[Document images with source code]
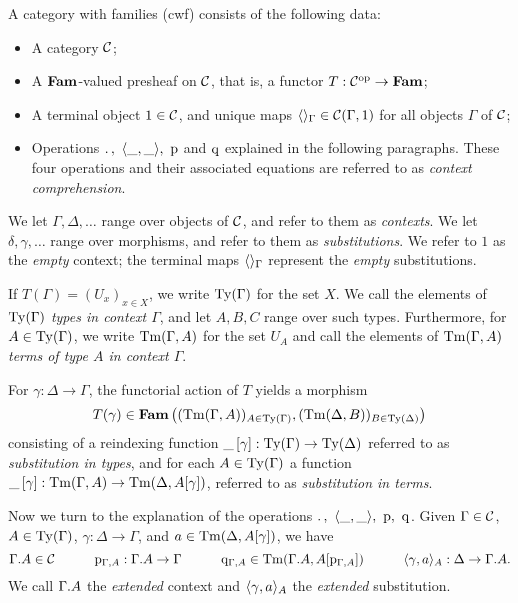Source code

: \documentclass{mscs}
\begin{document}
\begin{definition}\label{def:Cwfobj}
A category with families (cwf) consists of the following data:

\begin{itemize}
\item A category ${\mathcal C}$;

\item A $\textbf{Fam}$-valued presheaf on ${\mathcal C}$, that is, a functor
$T : {\mathcal C}^{\text{op}} \to \textbf{Fam}$;

\item A terminal object $1\in {\mathcal C}$, and unique maps
$\langle  \rangle_\Gamma \in {\mathcal C}(\Gamma, 1)$ for all objects $\Gamma$ of ${\mathcal C}$;

\item Operations ${.\,},~\langle \_,\_ \rangle,~\mathrm{p}$ and $\mathrm{q}$
explained in the following paragraphs.
These four operations and their associated equations
are referred to as \emph{context comprehension}.
\end{itemize}

We let $\Gamma, \Delta,\ldots$ range over objects of ${\mathcal C}$,
and refer to them as \emph{contexts}.
We let $\delta, \gamma,\ldots$ range over morphisms,
and refer to them as \emph{substitutions}.
We refer to $1$ as the \emph{empty} context; the terminal maps
$\langle  \rangle_\Gamma$ represent the \emph{empty} substitutions.

If $T(\Gamma) = (U_x)_{x\in X}$, we write $\mathrm{Ty}(\Gamma)$ for the set $X$.
We call the elements of $\mathrm{Ty}(\Gamma)$ \emph{types in context $\Gamma$},
and let $A, B, C$ range over such types.
Furthermore, for $A \in \mathrm{Ty}(\Gamma)$, we write $\mathrm{Tm}(\Gamma, A)$ for the set $U_A$
and call the elements of $\mathrm{Tm}(\Gamma, A)$
\emph{terms of type $A$ in context $\Gamma$}.

For $\gamma : \Delta \to \Gamma$,
the functorial action of $T$ yields a morphism
\[
T(\gamma) \in  \Fam\left((\Tm(\Gamma, A))_{A\in \Ty(\Gamma)}, %
                (\Tm(\Delta, B))_{B\in \Ty(\Delta)}\right)
\]
consisting of a reindexing function $\_\,[\gamma] : \mathrm{Ty}(\Gamma) \to
\mathrm{Ty}(\Delta)$ referred to as \emph{substitution in types}, and for each $A\in
\mathrm{Ty}(\Gamma)$ a function $\_\,[\gamma] : \mathrm{Tm}(\Gamma, A) \to \mathrm{Tm}(\Delta,
A[\gamma])$, referred to as \emph{substitution in terms}.

Now we turn to the explanation of the operations
${.\,},~\langle \_,\_ \rangle,~\mathrm{p},~\mathrm{q}$.
Given $\Gamma \in {\mathcal C}$, $A \in \mathrm{Ty}(\Gamma)$, $\gamma : \Delta \to \Gamma$,
and $a\in \mathrm{Tm}(\Delta, A[\gamma])$, we have
\[
\Gamma . A \in {\mathcal C}
\quad\qquad
\mathrm{p}_{\Gamma, A} : \Gamma . A \to \Gamma
\quad\qquad
\mathrm{q}_{\Gamma, A} \in \mathrm{Tm}(\Gamma. A, A[\mathrm{p}_{\Gamma,A}])
\quad\qquad
\langle \gamma, a \rangle_A : \Delta \to \Gamma . A.
\]
We call $\Gamma . A$ the \emph{extended} context
and $\langle \gamma, a \rangle_A$ the \emph{extended} substitution.


\end{definition}
\end{document}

## Aim of the exercise
Counting only lines that contain the string "write", how many are there in the data above? Give the number alone.

## Response to the task
2